*** MATERIAL FOR THIS EXERCISE ***
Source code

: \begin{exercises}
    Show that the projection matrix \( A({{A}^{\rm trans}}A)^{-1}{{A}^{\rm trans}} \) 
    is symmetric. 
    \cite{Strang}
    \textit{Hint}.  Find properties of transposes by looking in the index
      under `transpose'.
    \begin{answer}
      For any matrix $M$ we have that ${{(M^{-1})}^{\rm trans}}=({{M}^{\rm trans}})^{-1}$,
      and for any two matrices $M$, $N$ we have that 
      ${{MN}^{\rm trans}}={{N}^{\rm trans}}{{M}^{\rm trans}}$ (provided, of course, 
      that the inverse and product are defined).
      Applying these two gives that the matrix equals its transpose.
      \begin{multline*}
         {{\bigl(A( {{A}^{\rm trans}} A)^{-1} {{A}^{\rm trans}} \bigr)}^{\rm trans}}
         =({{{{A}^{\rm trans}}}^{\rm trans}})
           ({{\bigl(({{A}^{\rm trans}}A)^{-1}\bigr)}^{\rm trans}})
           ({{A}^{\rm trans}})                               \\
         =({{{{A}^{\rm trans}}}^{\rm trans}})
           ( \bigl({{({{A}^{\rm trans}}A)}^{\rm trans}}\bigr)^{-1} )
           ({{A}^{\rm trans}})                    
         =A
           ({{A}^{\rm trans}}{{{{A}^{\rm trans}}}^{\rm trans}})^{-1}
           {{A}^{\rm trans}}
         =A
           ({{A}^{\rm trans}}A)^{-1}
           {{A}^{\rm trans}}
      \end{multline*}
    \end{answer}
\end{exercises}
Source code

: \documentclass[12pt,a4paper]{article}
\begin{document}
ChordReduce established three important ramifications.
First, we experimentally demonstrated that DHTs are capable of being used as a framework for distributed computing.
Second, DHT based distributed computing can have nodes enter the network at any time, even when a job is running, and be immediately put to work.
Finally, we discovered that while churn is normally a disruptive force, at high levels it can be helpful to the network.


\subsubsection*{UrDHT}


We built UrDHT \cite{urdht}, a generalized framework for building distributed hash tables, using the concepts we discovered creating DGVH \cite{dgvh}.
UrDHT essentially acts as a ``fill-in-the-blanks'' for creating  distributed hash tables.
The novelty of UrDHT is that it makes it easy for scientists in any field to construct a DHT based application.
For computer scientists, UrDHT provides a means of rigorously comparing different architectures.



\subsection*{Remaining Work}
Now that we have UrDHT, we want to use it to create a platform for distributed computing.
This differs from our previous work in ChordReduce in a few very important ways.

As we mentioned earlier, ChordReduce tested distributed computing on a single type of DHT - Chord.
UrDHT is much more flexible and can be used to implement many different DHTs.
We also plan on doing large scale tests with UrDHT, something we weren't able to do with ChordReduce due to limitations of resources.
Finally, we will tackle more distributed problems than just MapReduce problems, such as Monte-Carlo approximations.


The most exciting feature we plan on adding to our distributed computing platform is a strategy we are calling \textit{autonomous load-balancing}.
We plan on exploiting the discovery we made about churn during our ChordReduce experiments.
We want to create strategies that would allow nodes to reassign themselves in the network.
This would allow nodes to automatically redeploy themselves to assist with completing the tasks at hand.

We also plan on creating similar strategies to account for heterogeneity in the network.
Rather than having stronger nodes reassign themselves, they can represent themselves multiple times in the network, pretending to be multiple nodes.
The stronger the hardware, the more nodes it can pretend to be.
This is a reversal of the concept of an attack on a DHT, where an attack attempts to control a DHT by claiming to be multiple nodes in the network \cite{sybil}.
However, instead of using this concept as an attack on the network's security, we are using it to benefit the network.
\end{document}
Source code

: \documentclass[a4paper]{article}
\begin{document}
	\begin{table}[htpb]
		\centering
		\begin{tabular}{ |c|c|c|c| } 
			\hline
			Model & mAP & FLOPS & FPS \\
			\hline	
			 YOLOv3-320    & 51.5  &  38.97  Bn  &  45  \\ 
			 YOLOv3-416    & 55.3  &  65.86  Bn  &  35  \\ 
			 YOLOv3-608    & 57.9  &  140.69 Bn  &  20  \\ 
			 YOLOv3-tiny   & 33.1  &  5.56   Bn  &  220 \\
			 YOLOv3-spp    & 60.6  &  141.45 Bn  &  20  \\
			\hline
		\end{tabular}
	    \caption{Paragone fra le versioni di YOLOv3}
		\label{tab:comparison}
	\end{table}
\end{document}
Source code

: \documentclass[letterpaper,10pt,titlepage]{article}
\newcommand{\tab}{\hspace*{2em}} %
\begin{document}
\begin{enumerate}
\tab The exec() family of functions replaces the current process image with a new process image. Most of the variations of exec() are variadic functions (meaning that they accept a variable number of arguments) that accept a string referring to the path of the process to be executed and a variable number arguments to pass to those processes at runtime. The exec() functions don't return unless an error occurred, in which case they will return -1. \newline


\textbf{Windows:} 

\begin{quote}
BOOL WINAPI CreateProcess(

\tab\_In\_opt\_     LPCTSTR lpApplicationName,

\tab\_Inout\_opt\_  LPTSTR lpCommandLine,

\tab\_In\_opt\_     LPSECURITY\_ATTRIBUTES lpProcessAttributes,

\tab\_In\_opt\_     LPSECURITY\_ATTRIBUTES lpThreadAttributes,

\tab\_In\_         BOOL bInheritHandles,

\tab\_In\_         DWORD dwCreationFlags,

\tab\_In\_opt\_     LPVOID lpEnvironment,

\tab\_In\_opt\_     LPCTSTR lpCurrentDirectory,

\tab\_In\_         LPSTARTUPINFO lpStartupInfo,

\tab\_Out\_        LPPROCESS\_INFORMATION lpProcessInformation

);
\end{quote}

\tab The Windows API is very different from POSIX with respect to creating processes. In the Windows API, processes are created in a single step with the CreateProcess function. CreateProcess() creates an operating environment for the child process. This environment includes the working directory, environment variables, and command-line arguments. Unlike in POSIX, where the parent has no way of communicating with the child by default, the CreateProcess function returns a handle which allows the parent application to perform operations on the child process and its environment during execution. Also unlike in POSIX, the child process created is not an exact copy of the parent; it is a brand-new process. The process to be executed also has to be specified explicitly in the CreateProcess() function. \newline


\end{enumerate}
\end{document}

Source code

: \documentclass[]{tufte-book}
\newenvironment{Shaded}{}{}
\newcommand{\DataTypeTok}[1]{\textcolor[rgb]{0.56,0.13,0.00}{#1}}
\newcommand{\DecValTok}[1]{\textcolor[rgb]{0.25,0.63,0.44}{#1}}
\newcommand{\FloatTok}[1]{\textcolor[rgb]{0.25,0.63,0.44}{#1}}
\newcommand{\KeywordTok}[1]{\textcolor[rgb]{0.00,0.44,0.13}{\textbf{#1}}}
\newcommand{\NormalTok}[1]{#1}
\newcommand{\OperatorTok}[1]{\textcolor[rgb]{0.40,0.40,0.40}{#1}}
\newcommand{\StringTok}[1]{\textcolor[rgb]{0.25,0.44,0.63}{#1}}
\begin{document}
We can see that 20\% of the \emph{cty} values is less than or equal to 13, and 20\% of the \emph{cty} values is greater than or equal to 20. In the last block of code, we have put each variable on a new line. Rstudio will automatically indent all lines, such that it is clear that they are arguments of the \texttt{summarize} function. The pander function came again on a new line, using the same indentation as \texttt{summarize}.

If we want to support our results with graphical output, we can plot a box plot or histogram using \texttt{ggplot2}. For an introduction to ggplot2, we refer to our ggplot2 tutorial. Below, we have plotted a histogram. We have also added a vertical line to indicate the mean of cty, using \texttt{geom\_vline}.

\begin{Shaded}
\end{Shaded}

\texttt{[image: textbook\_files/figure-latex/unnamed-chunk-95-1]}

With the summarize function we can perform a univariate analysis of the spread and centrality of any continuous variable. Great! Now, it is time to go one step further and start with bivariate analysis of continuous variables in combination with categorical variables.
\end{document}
***
§ PROBLEM STATEMENT
Copy every line that includes the string "newcommand" from the material above.

§ ANSWER SECTION
\newcommand{\tab}{\hspace*{2em}} %
\newcommand{\DataTypeTok}[1]{\textcolor[rgb]{0.56,0.13,0.00}{#1}}
\newcommand{\DecValTok}[1]{\textcolor[rgb]{0.25,0.63,0.44}{#1}}
\newcommand{\FloatTok}[1]{\textcolor[rgb]{0.25,0.63,0.44}{#1}}
\newcommand{\KeywordTok}[1]{\textcolor[rgb]{0.00,0.44,0.13}{\textbf{#1}}}
\newcommand{\NormalTok}[1]{#1}
\newcommand{\OperatorTok}[1]{\textcolor[rgb]{0.40,0.40,0.40}{#1}}
\newcommand{\StringTok}[1]{\textcolor[rgb]{0.25,0.44,0.63}{#1}}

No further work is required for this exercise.